ExtractionConfig config = ExtractionConfig.builder()
    .useCache(true)
    .enableQualityProcessing(true)
    .build();
ExtractionResult result = Kreuzberg.extractFile("document.pdf", config);
C#
using Kreuzberg;

var config = new ExtractionConfig
{
    UseCache = true,
    EnableQualityProcessing = true
};

var result = await KreuzbergLib.ExtractFileAsync("document.pdf", config);
Console.WriteLine(result.Content);
Ruby
require 'kreuzberg'

config = Kreuzberg::ExtractionConfig.new(
  use_cache: true,
  enable_quality_processing: true
)

result = Kreuzberg.extract_file_sync('document.pdf', config: config)
R
library(kreuzberg)

config <- list(
  output_format = "markdown"
)

json <- extract_file_sync("document.pdf", "application/pdf", config)
result <- jsonlite::fromJSON(json, simplifyVector = FALSE)

cat(sprintf("MIME type: %s\n", result$mime_type))
cat(sprintf("Content length: %d characters\n", nchar(result$content)))
cat("Content preview:\n")
cat(substr(result$content, 1, 200))

Configuration Files

Three formats are supported.
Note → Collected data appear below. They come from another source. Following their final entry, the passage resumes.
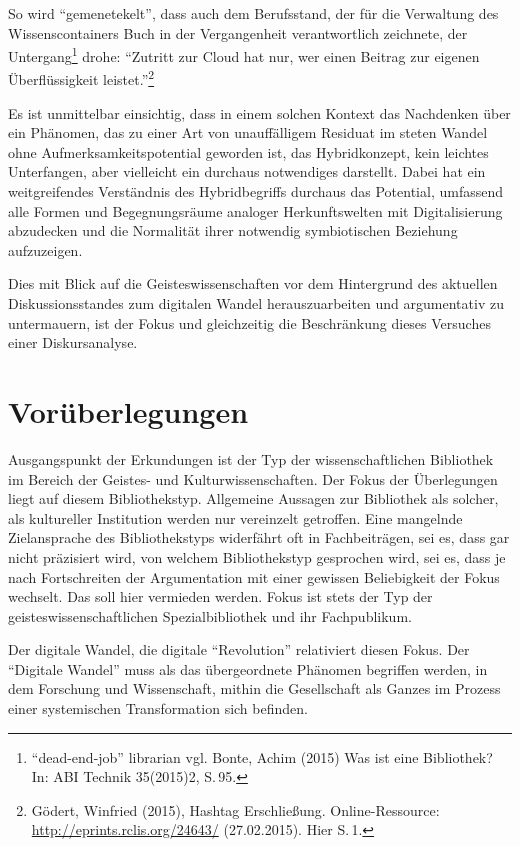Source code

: \documentclass[a4paper,
fontsize=11pt,
oneside,
numbers=noperiodatend,
parskip=half-,
bibliography=totoc,
final
]{scrartcl}
\begin{document}
So wird \enquote{gemenetekelt}, dass auch dem Berufsstand, der für die
Verwaltung des Wissenscontainers Buch in der Vergangenheit
verantwortlich zeichnete, der Untergang\footnote{\enquote{dead-end-job}
  librarian vgl. Bonte, Achim (2015) Was ist eine Bibliothek? In: ABI
  Technik 35(2015)2, S.\,95.} drohe: \enquote{Zutritt zur Cloud hat nur,
wer einen Beitrag zur eigenen Überflüssigkeit leistet.}\footnote{Gödert,
  Winfried (2015), Hashtag Erschließung. Online-Ressource:
  \url{http://eprints.rclis.org/24643/} (27.02.2015). Hier S.\,1.}

Es ist unmittelbar einsichtig, dass in einem solchen Kontext das
Nachdenken über ein Phänomen, das zu einer Art von unauffälligem
Residuat im steten Wandel ohne Aufmerksamkeitspotential geworden ist,
das Hybridkonzept, kein leichtes Unterfangen, aber vielleicht ein
durchaus notwendiges darstellt. Dabei hat ein weitgreifendes Verständnis
des Hybridbegriffs durchaus das Potential, umfassend alle Formen und
Begegnungsräume analoger Herkunftswelten mit Digitalisierung abzudecken
und die Normalität ihrer notwendig symbiotischen Beziehung aufzuzeigen.

Dies mit Blick auf die Geisteswissenschaften vor dem Hintergrund des
aktuellen Diskussionsstandes zum digitalen Wandel herauszuarbeiten und
argumentativ zu untermauern, ist der Fokus und gleichzeitig die
Beschränkung dieses Versuches einer Diskursanalyse.

\section*{Vorüberlegungen}\label{voruxfcberlegungen}

Ausgangspunkt der Erkundungen ist der Typ der wissenschaftlichen
Bibliothek im Bereich der Geistes- und Kulturwissenschaften. Der Fokus
der Überlegungen liegt auf diesem Bibliothekstyp. Allgemeine Aussagen
zur Bibliothek als solcher, als kultureller Institution werden nur
vereinzelt getroffen. Eine mangelnde Zielansprache des Bibliothekstyps
widerfährt oft in Fachbeiträgen, sei es, dass gar nicht präzisiert wird,
von welchem Bibliothekstyp gesprochen wird, sei es, dass je nach
Fortschreiten der Argumentation mit einer gewissen Beliebigkeit der
Fokus wechselt. Das soll hier vermieden werden. Fokus ist stets der Typ
der geisteswissenschaftlichen Spezialbibliothek und ihr Fachpublikum.

Der digitale Wandel, die digitale \enquote{Revolution} relativiert
diesen Fokus. Der \enquote{Digitale Wandel} muss als das übergeordnete
Phänomen begriffen werden, in dem Forschung und Wissenschaft, mithin die
Gesellschaft als Ganzes im Prozess einer systemischen Transformation
sich befinden.
\end{document}
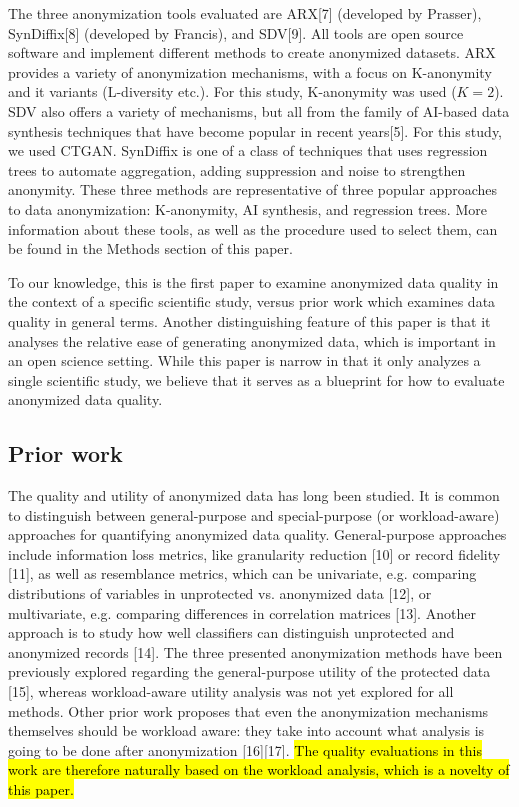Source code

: \documentclass[10pt]{article}
\newcommand{\mycite}[1]{[#1]}
\newcommand{\hlmay}[1]{#1}
\begin{document}
The three anonymization tools evaluated are ARX\mycite{7} (developed by Prasser), SynDiffix\mycite{8} (developed by Francis), and SDV\mycite{9}. All tools are open source software and implement different methods to create anonymized datasets. \hlmay{
ARX provides a variety of anonymization mechanisms, with a focus on K-anonymity and it variants (L-diversity etc.). For this study, K-anonymity was used ($K=2$). SDV also offers a variety of mechanisms, but all from the family of AI-based data synthesis techniques that have become popular in recent years}\mycite{5}. \hlmay{For this study, we used CTGAN. SynDiffix is one of a class of techniques that uses regression trees to automate aggregation, adding suppression and noise to strengthen anonymity. These three methods are representative of three popular approaches to data anonymization: K-anonymity, AI synthesis, and regression trees.} More information about these tools, as well as the procedure used to select them, can be found in the Methods section of this paper.

\hlmay{To our knowledge, this is the first paper to examine anonymized data quality in the context of a specific scientific study, versus prior work which examines data quality in general terms. Another distinguishing feature of this paper is that it analyses the relative ease of generating anonymized data, which is important in an open science setting. While this paper is narrow in that it only analyzes a single scientific study, we believe that it serves as a blueprint for how to evaluate anonymized data quality.}

\subsection*{\hlmay{Prior work}}

\hlmay{The quality and utility of anonymized data has long been studied. It is common to distinguish between general-purpose and special-purpose (or workload-aware) approaches for quantifying anonymized data quality. General-purpose approaches include information loss metrics, like granularity reduction} \mycite{10} or record fidelity \mycite{11}, \hlmay{as well as resemblance metrics, which can be univariate, e.g. comparing distributions of variables in unprotected vs. anonymized data} \mycite{12}, \hlmay{or multivariate, e.g. comparing differences in correlation matrices} \mycite{13}. \hlmay{Another approach is to study how well classifiers can distinguish unprotected and anonymized records} \mycite{14}. The three presented anonymization methods have been previously explored regarding the general-purpose utility of the protected data \mycite{15}, whereas workload-aware utility analysis was not yet explored for all methods. 
\hlmay{Other prior work proposes that even the anonymization mechanisms themselves should be workload aware: they take into account what analysis is going to be done after anonymization} \mycite{16}\mycite{17}. \hl{The quality evaluations in this work are therefore naturally based on the workload analysis, which is a novelty of this paper.}
\end{document}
TOML is recommended.

kreuzberg.toml
use_cache = true
enable_quality_processing = true

[ocr]
backend = "tesseract"
language = "eng"

[ocr.tesseract_config]
psm = 3
kreuzberg.yaml
use_cache: true
enable_quality_processing: true

ocr:
  backend: tesseract
  language: eng
  tesseract_config:
    psm: 3
kreuzberg.json
{
  "use_cache": true,
  "enable_quality_processing": true,
  "ocr": {
    "backend": "tesseract",
    "language": "eng",
    "tesseract_config": {
      "psm": 3
    }
  }
}

Automatic Discovery

When no --config path is supplied, Kreuzberg walks up from the current working directory looking for kreuzberg.toml and uses the first match. YAML and JSON files are supported only when passed explicitly via --config. If nothing is found, defaults are used.

Python
import asyncio
from kreuzberg import ExtractionConfig, extract_file

async def main() -> None:
    config: ExtractionConfig = ExtractionConfig()
    result = await extract_file("document.pdf", config=config)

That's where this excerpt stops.